I guess being aware of the problem is the first step. The question is, if we could eliminate our now-natural “ego is bad” lessons to our children, what do we replace them with? How do we balance kids for success?
My IPUs are giving me such a headache.
It is a truth universally acknowledged that an artist in possession of a good talent will be purchased and widely revered on the basis of her artistry.
As is the case with Ms. Austen’s seemingly spot on recognition, it is not at all true that the artist is recognized or that those with lesser abilities will not gain fame, fortune, and commissions.
Do you even have business cards?
It is understandable that while you don’t mind showing your work, you don’t care to advertise yourself as its creator, thus the matter comes down to the basics of acceptance. Accept your work. Accept the fact that you do it, even though aspects of it may bewilder you. You don’t need to wear sandwich boards that read Marta writes and makes art. The mere act of regularly accepting what it is you do is enough to let the genie out of the bottle and when someone asks, say Yes, I make art. It is even now on display. I write. I have not yet had the success of publication I seek.
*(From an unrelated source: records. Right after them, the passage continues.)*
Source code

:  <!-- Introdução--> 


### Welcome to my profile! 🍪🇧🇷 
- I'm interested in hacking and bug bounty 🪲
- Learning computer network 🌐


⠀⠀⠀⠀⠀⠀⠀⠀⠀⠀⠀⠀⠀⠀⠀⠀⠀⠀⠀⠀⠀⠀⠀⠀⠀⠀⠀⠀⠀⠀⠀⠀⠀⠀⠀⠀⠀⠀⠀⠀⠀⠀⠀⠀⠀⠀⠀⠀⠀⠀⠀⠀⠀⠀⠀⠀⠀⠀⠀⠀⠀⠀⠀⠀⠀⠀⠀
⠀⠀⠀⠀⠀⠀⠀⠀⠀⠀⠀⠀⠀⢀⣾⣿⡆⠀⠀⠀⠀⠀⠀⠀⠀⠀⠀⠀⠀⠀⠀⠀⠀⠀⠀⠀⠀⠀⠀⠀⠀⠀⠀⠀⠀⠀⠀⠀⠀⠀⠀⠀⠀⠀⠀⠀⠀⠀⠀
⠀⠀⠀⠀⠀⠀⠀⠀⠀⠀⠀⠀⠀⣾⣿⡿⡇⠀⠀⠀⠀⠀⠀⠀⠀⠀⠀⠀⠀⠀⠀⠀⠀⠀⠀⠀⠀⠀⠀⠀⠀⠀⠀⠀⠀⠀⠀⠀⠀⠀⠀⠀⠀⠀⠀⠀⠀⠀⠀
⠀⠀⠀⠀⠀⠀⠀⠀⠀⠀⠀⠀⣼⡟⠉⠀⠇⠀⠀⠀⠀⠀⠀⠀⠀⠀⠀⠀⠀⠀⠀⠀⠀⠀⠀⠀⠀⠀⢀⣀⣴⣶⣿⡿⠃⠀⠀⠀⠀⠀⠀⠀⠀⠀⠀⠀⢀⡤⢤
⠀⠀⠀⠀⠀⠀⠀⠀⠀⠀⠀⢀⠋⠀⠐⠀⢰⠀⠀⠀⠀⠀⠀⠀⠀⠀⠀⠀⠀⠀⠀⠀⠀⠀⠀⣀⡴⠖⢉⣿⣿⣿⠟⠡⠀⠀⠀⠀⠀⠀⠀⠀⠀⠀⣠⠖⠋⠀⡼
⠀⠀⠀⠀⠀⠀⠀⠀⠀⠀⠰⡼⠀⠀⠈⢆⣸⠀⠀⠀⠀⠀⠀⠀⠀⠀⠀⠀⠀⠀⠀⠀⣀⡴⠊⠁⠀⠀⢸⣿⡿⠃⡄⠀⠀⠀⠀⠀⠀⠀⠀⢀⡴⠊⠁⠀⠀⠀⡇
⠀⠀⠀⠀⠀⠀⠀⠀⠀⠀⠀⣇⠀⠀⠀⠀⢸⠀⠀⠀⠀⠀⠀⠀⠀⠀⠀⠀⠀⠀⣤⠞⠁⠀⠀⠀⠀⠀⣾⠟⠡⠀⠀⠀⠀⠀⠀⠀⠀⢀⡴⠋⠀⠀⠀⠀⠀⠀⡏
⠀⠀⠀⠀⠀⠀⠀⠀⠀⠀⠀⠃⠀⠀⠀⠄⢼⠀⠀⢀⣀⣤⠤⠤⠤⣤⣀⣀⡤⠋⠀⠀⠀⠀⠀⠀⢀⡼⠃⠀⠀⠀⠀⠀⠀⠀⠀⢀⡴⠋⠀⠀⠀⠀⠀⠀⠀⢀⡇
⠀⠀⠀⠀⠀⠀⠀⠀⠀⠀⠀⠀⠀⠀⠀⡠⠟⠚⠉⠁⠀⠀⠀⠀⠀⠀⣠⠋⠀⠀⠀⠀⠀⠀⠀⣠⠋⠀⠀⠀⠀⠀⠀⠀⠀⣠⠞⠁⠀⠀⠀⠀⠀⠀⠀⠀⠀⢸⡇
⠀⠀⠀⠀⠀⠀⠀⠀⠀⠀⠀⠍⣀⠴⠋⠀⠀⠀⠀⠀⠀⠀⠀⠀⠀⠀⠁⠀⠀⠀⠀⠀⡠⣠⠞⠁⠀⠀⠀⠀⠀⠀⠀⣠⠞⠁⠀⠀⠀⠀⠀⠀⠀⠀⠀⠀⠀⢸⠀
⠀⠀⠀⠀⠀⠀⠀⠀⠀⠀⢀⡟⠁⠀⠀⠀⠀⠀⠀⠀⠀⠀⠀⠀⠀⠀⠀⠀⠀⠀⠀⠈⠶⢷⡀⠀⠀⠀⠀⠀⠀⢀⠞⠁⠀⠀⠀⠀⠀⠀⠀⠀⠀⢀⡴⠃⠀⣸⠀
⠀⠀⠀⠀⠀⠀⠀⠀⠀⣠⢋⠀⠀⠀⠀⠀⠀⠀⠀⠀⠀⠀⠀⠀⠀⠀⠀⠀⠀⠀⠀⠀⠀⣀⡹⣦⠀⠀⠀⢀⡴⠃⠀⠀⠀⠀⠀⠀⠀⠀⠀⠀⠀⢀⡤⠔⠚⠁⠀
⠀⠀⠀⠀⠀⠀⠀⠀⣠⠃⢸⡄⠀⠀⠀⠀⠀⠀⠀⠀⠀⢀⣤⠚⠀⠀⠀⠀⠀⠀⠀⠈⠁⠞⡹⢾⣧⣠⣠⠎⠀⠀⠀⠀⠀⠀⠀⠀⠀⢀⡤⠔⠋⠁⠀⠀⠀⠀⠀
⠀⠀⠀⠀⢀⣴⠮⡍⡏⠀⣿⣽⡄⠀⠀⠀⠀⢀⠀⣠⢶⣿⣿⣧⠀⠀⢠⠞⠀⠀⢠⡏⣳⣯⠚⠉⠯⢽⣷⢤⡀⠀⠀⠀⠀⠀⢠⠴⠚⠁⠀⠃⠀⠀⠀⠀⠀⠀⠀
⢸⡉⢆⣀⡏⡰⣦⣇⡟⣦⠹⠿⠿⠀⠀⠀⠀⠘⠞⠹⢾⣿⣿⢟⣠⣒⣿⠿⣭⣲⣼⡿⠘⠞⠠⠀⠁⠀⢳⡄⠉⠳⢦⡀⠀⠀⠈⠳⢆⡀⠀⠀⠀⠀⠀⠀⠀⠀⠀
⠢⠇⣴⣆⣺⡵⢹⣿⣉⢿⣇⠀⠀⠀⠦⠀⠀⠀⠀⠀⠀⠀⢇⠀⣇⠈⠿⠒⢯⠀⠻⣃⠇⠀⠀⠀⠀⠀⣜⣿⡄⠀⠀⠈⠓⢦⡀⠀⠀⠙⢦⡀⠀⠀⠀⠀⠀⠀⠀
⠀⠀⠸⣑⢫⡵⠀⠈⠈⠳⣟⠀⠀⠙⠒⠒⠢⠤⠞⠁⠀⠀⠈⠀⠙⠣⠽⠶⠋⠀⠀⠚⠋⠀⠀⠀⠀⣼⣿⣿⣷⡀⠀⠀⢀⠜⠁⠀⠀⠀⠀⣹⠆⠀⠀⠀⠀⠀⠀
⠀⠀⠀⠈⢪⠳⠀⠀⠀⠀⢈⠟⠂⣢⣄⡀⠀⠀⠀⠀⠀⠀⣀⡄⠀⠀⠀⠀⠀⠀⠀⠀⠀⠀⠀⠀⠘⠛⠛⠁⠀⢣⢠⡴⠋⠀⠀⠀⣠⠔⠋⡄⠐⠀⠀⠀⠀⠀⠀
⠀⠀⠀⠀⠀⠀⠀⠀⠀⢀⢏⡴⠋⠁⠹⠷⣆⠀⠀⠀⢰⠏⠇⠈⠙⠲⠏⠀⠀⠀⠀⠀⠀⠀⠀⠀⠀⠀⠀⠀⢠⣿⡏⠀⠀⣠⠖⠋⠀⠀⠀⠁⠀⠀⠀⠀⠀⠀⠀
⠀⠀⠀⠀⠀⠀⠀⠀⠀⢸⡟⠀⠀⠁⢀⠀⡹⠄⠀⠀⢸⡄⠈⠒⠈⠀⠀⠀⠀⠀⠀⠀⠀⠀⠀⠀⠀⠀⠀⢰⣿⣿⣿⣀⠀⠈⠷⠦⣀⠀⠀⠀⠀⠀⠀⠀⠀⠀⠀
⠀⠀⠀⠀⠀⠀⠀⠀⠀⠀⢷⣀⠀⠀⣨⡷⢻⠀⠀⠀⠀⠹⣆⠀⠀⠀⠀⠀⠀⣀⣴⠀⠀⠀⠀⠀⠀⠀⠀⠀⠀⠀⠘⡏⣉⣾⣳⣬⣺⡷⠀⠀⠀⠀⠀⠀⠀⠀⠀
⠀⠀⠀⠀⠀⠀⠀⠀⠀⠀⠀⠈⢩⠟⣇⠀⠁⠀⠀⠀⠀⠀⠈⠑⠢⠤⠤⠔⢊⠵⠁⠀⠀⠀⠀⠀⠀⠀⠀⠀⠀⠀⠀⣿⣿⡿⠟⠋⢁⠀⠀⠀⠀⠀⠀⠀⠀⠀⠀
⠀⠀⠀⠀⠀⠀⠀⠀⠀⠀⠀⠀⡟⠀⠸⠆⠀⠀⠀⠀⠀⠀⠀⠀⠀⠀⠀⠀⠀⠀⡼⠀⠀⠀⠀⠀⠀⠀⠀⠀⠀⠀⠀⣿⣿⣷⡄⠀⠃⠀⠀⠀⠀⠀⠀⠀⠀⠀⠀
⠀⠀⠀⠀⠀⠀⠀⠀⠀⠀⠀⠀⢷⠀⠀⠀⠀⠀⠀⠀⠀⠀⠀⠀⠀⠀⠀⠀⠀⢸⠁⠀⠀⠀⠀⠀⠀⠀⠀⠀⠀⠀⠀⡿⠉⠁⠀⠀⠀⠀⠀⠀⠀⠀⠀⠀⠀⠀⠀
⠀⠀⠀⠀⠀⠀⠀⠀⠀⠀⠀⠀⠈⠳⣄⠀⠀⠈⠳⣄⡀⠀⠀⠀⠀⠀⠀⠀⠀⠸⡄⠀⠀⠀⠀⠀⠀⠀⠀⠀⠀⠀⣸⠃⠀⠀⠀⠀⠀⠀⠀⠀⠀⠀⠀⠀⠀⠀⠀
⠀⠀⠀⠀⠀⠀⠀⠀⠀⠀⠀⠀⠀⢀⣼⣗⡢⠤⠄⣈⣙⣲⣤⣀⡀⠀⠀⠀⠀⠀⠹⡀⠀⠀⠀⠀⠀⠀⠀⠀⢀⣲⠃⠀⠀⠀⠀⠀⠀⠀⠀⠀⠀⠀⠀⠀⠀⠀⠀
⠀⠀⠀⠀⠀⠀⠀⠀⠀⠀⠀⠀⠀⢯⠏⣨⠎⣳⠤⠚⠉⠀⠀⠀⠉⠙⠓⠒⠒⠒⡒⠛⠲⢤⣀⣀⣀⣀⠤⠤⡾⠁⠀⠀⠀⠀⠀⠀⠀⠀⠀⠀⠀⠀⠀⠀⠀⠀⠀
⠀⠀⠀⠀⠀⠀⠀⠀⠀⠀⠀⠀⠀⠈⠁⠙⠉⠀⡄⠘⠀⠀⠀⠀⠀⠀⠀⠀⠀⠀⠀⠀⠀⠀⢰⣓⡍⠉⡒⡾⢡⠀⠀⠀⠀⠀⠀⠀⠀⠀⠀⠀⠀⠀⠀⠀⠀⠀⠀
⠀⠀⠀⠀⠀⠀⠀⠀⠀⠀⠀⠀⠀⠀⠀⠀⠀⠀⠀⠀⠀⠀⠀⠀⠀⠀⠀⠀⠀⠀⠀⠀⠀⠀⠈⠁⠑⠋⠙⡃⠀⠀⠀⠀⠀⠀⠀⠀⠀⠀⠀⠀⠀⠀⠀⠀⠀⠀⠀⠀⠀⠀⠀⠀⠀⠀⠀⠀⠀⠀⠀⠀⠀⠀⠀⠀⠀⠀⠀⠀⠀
You freely admit to being a teacher, a wife, and a mother. No problems there. Feel free to add one more accomplishment to the list.
P.S. You are about to be published. I’ll tell you the details in an email.
I do in fact have business cards now. That was a big crazy step. When I got them I walked around for a while thinking–I’m a person with business cards? Really?
You certainly know how to write a postscript.
I can rave about someone or something I like – I can cultivate someone else’s name to no end if I like them or their work. (So Darc has a built-in cultivator! 😉 )
If it was my own work on the other hand, I’d probably have a hard time with it. It’s one thing to be asked, “Do you have a card?” It’s another thing entirely to say, “Here’s my card.” I don’t think I’d be any more comfortable doing that than other people are to be on the receiving end of it.
My husband is my cultivator. I don’t know where I’d be without him.
And yes–I only give a card if asked!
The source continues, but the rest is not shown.